Agnès…

Une fois encore la France ébahie vient d’apprendre l’indicible, l’intolérable : l’assassinat d’une jeune fille par un garçon à peine plus jeune qu’elle dans des conditions si abominables qu’elles sont demeurées fort heureusement cachées au public. Comment notre société peut- elle et doit-elle réagir pour éviter que de tels actes ne se reproduisent plus et ce d’autant plus que le garçon était poursuivi pour un viol récent ? Sans doute soumis à des pulsions incontrôlables qui l’ont conduit à les assouvir a-t-il tué et tenté de faire disparaître son forfait pour ne pas avoir à faire face à une justice qu’il pressentait impitoyable. Bien sûr dans un premier temps, il est nécessaire de trouver s’il y a eu des manquements coupables dans la chaîne des responsabilités qui ont conduit à la récidive. Lorsqu’ils sont pour la première fois confrontés à de tels crimes, les juges ont pour premier devoir de faire en sorte qu’il n’y ait pas récidive. Ils font donc appel à des psychologues et à des psychiatres qui doivent évaluer la dangerosité des individus et leur aptitude à reproduire le schéma d’origine. Dans ce cas et malheureusement dans beaucoup d’autres, l’avis d’un seul peut s’avérer inadapté tandis qu’un collège d’experts reste soumis à des tensions opposées qui rendent les décisions difficiles à prendre.
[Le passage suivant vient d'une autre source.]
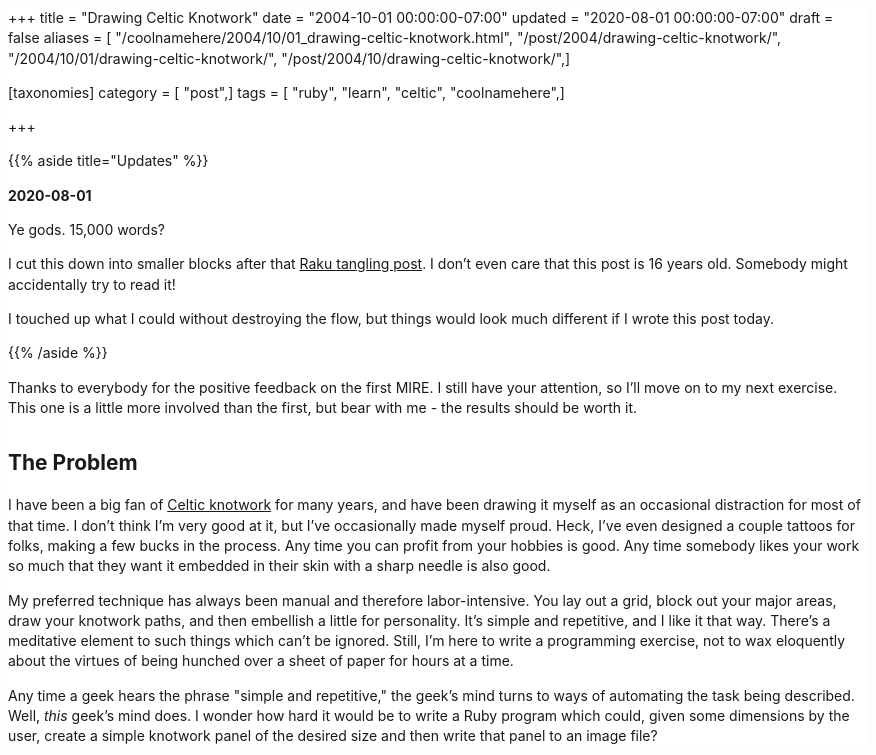 +++
title = "Drawing Celtic Knotwork"
date = "2004-10-01 00:00:00-07:00"
updated = "2020-08-01 00:00:00-07:00"
draft = false
aliases = [ "/coolnamehere/2004/10/01_drawing-celtic-knotwork.html", "/post/2004/drawing-celtic-knotwork/", "/2004/10/01/drawing-celtic-knotwork/", "/post/2004/10/drawing-celtic-knotwork/",]

[taxonomies]
category = [ "post",]
tags = [ "ruby", "learn", "celtic", "coolnamehere",]

+++

{{% aside title="Updates" %}}

[Raku tangling post]: /post/2020/07/tangling-code-from-hugo-content-with-raku/

**2020-08-01**

Ye gods. 15,000 words?

I cut this down into smaller blocks after that [Raku tangling post][]. I don’t
even care that this post is 16 years old. Somebody might accidentally try to
read it!

I touched up what I could without destroying the flow, but things would look
much different if I wrote this post today.

{{% /aside %}}

Thanks to everybody for the positive feedback on the first MIRE. I still have
your attention, so I’ll move on to my next exercise. This one is a little more
involved than the first, but bear with me - the results should be worth it.

## The Problem

[Celtic knotwork]: /tags/celtic

I have been a big fan of [Celtic knotwork][] for many years, and have been
drawing it myself as an occasional distraction for most of that time. I don’t
think I’m very good at it, but I’ve occasionally made myself proud. Heck, I’ve
even designed a couple tattoos for folks, making a few bucks in the process. Any
time you can profit from your hobbies is good. Any time somebody likes your work
so much that they want it embedded in their skin with a sharp needle is also
good.

My preferred technique has always been manual and therefore labor-intensive. You
lay out a grid, block out your major areas, draw your knotwork paths, and then
embellish a little for personality. It’s simple and repetitive, and I like it
that way. There’s a meditative element to such things which can’t be ignored.
Still, I’m here to write a programming exercise, not to wax eloquently about the
virtues of being hunched over a sheet of paper for hours at a time.

Any time a geek hears the phrase "simple and repetitive," the geek’s mind turns
to ways of automating the task being described. Well, *this* geek’s mind does. I
wonder how hard it would be to write a Ruby program which could, given some
dimensions by the user, create a simple knotwork panel of the desired size and
then write that panel to an image file?


[How to Draw Celtic Knotwork: A Practical Guide]: https://www.goodreads.com/book/show/2762386-how-to-draw-celtic-knotwork
[Zenspider]: http://www.zenspider.com/
[Minitest]: http://docs.seattlerb.org/minitest/
[Test-Driven Development]: http://www.agiledata.org/essays/tdd.html
[RMagick]: https://rmagick.github.io/
[ImageMagick]: https://www.imagemagick.org
[OptParse]: http://www.ruby-doc.org/stdlib/libdoc/optparse/rdoc/classes/OptionParser.html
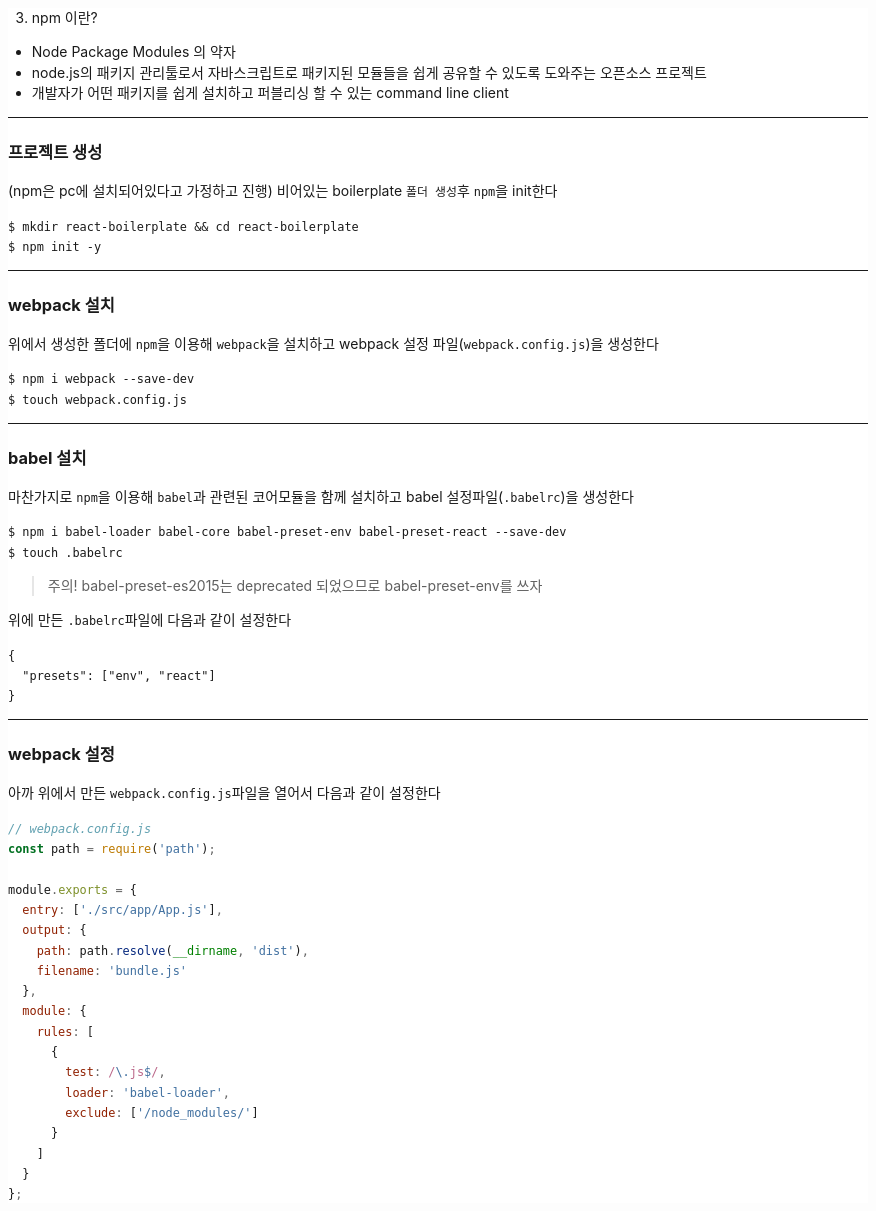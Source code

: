 3. npm 이란?
 - Node Package Modules 의 약자
 - node.js의 패키지 관리툴로서 자바스크립트로 패키지된 모듈들을 쉽게 공유할 수 있도록 도와주는 오픈소스 프로젝트
 - 개발자가 어떤 패키지를 쉽게 설치하고 퍼블리싱 할 수 있는 command line client

---
### 프로젝트 생성

(npm은 pc에 설치되어있다고 가정하고 진행)
비어있는 boilerplate `폴더 생성`후 `npm`을 init한다
```shell
$ mkdir react-boilerplate && cd react-boilerplate
$ npm init -y
```

---
### webpack 설치

위에서 생성한 폴더에 `npm`을 이용해 `webpack`을 설치하고 webpack 설정 파일(`webpack.config.js`)을 생성한다
```shell
$ npm i webpack --save-dev
$ touch webpack.config.js
```

---
### babel 설치

마찬가지로 `npm`을 이용해 `babel`과 관련된 코어모듈을 함께 설치하고 babel 설정파일(`.babelrc`)을 생성한다
```shell
$ npm i babel-loader babel-core babel-preset-env babel-preset-react --save-dev
$ touch .babelrc
```

> 주의! babel-preset-es2015는 deprecated 되었으므로 babel-preset-env를 쓰자

위에 만든 `.babelrc`파일에 다음과 같이 설정한다
```
{
  "presets": ["env", "react"]
}
```

---
### webpack 설정

아까 위에서 만든 `webpack.config.js`파일을 열어서 다음과 같이 설정한다
```javascript
// webpack.config.js
const path = require('path');

module.exports = {
  entry: ['./src/app/App.js'],
  output: {
    path: path.resolve(__dirname, 'dist'),
    filename: 'bundle.js'
  },
  module: {
    rules: [
      {
        test: /\.js$/,
        loader: 'babel-loader',
        exclude: ['/node_modules/']
      }
    ]
  }
};
```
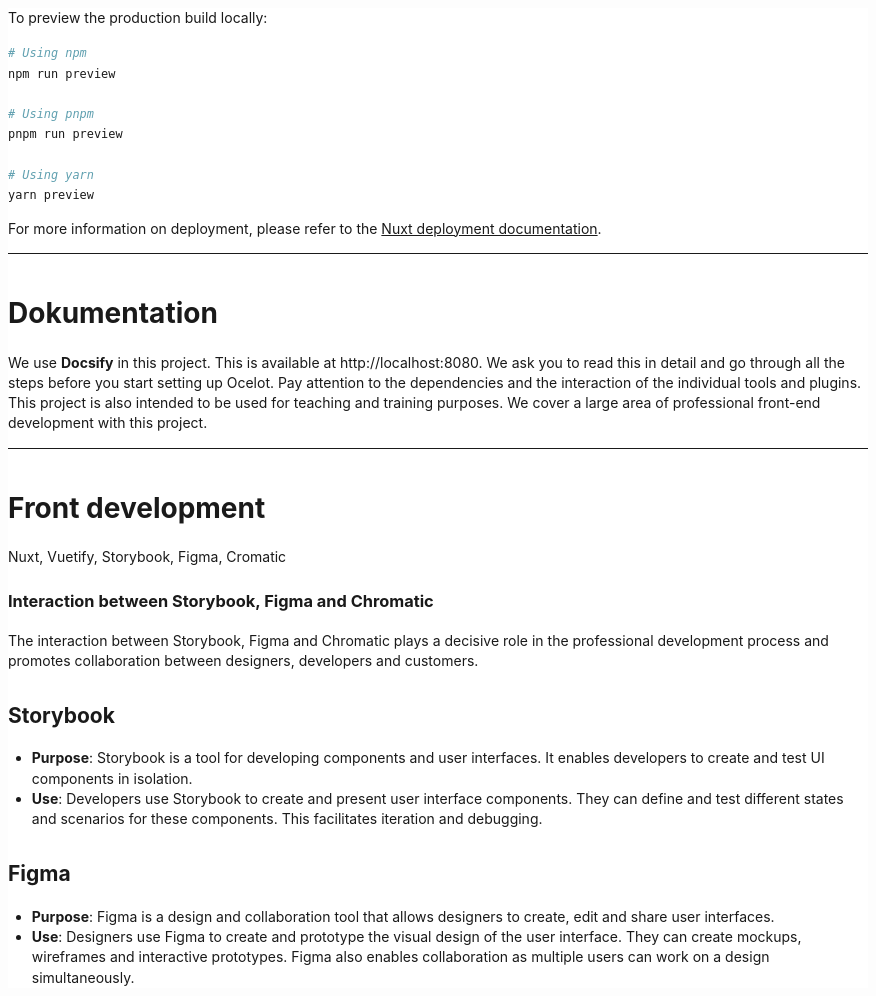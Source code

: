 To preview the production build locally:

```bash
# Using npm
npm run preview

# Using pnpm
pnpm run preview

# Using yarn
yarn preview
```

For more information on deployment, please refer to the [Nuxt deployment documentation](https://nuxt.com/docs/getting-started/deployment).

---
# Dokumentation

We use **Docsify** in this project. This is available at http://localhost:8080.
We ask you to read this in detail and go through all the steps before you start setting up Ocelot.
Pay attention to the dependencies and the interaction of the individual tools and plugins.
This project is also intended to be used for teaching and training purposes. We cover a large area of professional front-end development with this project.

---

# Front development

Nuxt, Vuetify, Storybook, Figma, Cromatic

### Interaction between Storybook, Figma and Chromatic

The interaction between Storybook, Figma and Chromatic plays a decisive role in the professional development process and promotes collaboration between designers, developers and customers.

## Storybook

- **Purpose**: Storybook is a tool for developing components and user interfaces. It enables developers to create and test UI components in isolation.
- **Use**: Developers use Storybook to create and present user interface components. They can define and test different states and scenarios for these components. This facilitates iteration and debugging.

## Figma

- **Purpose**: Figma is a design and collaboration tool that allows designers to create, edit and share user interfaces.
- **Use**: Designers use Figma to create and prototype the visual design of the user interface. They can create mockups, wireframes and interactive prototypes. Figma also enables collaboration as multiple users can work on a design simultaneously.
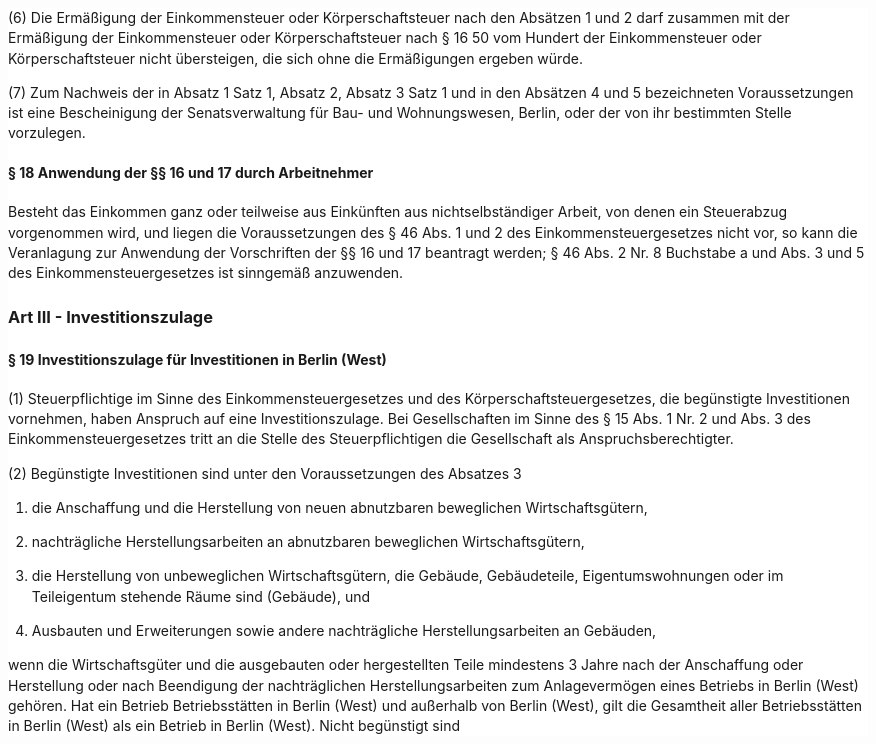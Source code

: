 (6) Die Ermäßigung der Einkommensteuer oder Körperschaftsteuer nach
den Absätzen 1 und 2 darf zusammen mit der Ermäßigung der
Einkommensteuer oder Körperschaftsteuer nach § 16 50 vom Hundert der
Einkommensteuer oder Körperschaftsteuer nicht übersteigen, die sich
ohne die Ermäßigungen ergeben würde.

(7) Zum Nachweis der in Absatz 1 Satz 1, Absatz 2, Absatz 3 Satz 1 und
in den Absätzen 4 und 5 bezeichneten Voraussetzungen ist eine
Bescheinigung der Senatsverwaltung für Bau- und Wohnungswesen, Berlin,
oder der von ihr bestimmten Stelle vorzulegen.

#### § 18 Anwendung der §§ 16 und 17 durch Arbeitnehmer

Besteht das Einkommen ganz oder teilweise aus Einkünften aus
nichtselbständiger Arbeit, von denen ein Steuerabzug vorgenommen wird,
und liegen die Voraussetzungen des § 46 Abs. 1 und 2 des
Einkommensteuergesetzes nicht vor, so kann die Veranlagung zur
Anwendung der Vorschriften der §§ 16 und 17 beantragt werden; § 46
Abs. 2 Nr. 8 Buchstabe a und Abs. 3 und 5 des Einkommensteuergesetzes
ist sinngemäß anzuwenden.

### Art III - Investitionszulage

#### § 19 Investitionszulage für Investitionen in Berlin (West)

(1) Steuerpflichtige im Sinne des Einkommensteuergesetzes und des
Körperschaftsteuergesetzes, die begünstigte Investitionen vornehmen,
haben Anspruch auf eine Investitionszulage. Bei Gesellschaften im
Sinne des § 15 Abs. 1 Nr. 2 und Abs. 3 des Einkommensteuergesetzes
tritt an die Stelle des Steuerpflichtigen die Gesellschaft als
Anspruchsberechtigter.

(2) Begünstigte Investitionen sind unter den Voraussetzungen des
Absatzes 3

1.  die Anschaffung und die Herstellung von neuen abnutzbaren beweglichen
    Wirtschaftsgütern,


2.  nachträgliche Herstellungsarbeiten an abnutzbaren beweglichen
    Wirtschaftsgütern,


3.  die Herstellung von unbeweglichen Wirtschaftsgütern, die Gebäude,
    Gebäudeteile, Eigentumswohnungen oder im Teileigentum stehende Räume
    sind (Gebäude), und


4.  Ausbauten und Erweiterungen sowie andere nachträgliche
    Herstellungsarbeiten an Gebäuden,



wenn die Wirtschaftsgüter und die ausgebauten oder hergestellten Teile
mindestens 3 Jahre nach der Anschaffung oder Herstellung oder nach
Beendigung der nachträglichen Herstellungsarbeiten zum Anlagevermögen
eines Betriebs in Berlin (West) gehören. Hat ein Betrieb
Betriebsstätten in Berlin (West) und außerhalb von Berlin (West), gilt
die Gesamtheit aller Betriebsstätten in Berlin (West) als ein Betrieb
in Berlin (West). Nicht begünstigt sind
Mise à l’écart définitive ?

Alors que faire de criminels dont on est incapable de prévoir ou non la récidive tout en excluant leur élimination physique ? Si la peine de mort était moralement condamnable, son caractère irrémédiable empêchait toute récidive avec toutefois le spectre toujours présent de l’erreur judicaire. Reste donc ce qui respecte, la dignité humaine : la sanction et si possible la réinsertion. Mais il est bien évident que seul le degré de la sanction peut correspondre à la gravité des actes commis. Dans le cas du meurtrier de la petite Agnès, ce qui vient immédiatement à l’esprit serait la condamnation à la réclusion criminelle à perpétuité avec trente années incompressibles. Mais au-delà de cette peine, qui pourrait garantir que l’homme ne serait plus dangereux pour la société ? Et d’ailleurs à supposer qu’il soit devenu inoffensif quel avenir pour lui et quel espoir de réinsertion ? La seule solution possible est qu’il soit enfermé à vie sans possibilité de recouvrer la liberté. Mais à ce niveau de prise de conscience, il faut convenir que notre société n’a pas les moyens financiers d’une telle solution. Reste pour aller au bout de la logique, une volonté politique qui à ce jour tend à faire défaut. Alors il est à craindre que d’autres Agnès seront sacrifiées sur l’autel d’un laxisme qui ne veut pas dire son nom et du refus de notre société d’admettre qu’elle secrète malgré elle des sujets qui doivent coûte que coûte être mis à l’écart sous peine de nuire à nouveau. Les origines sociales, l’éducation, les conditions de vie n’y sont pas pour grand-chose. La nature a ses perversions. Il faut les accepter humblement et la seule réponse qui vaille, reste la mise à l’écart définitive. Donnons-nous les moyens d’y parvenir.